Un soir qu’ils folâtraient ainsi après souper, Samayoux eut l’idée de jouer un peu avec les boulets ramés de 64 qui servaient aux exercices de force.

On s’amusait comme des bienheureux et Léocadie, riant à gorge déployée, lança un dernier coup si bien dirigé que Jean-Paul tomba avec un gémissement de bœuf.

Ce fut la fin de la partie. Jean-Paul Samayoux ne se releva point.

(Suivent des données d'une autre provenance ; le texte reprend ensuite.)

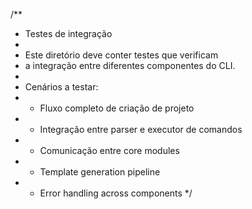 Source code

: /\*\*

-   Testes de integração
-
-   Este diretório deve conter testes que verificam
-   a integração entre diferentes componentes do CLI.
-
-   Cenários a testar:
-   -   Fluxo completo de criação de projeto
-   -   Integração entre parser e executor de comandos
-   -   Comunicação entre core modules
-   -   Template generation pipeline
-   -   Error handling across components
        \*/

Il était bel et bien assommé.

Léocadie, comme elle le dit elle-même à tous ses camarades de la foire, fut plus contrariée que lui, car elle ne l’avait pas fait exprès. Elle dépensa les yeux de la tête pour l’enterrement, et la justice ne se mêla pas même de l’aventure, tant il était avéré que ce pauvre Samayoux avait eu la tête écrasée pour rire.

Au bout d’un mois, Léocadie composa sur l’événement une complainte tragi-comique qu’elle chantait elle-même dans la baraque en s’accompagnant de la guitare, car elle avait tous les talents. Au bout de six semaines, elle disait avec une certaine amertume :

— Jeu de mains, jeu de vilains ; il aurait pu m’en faire autant. C’est bête !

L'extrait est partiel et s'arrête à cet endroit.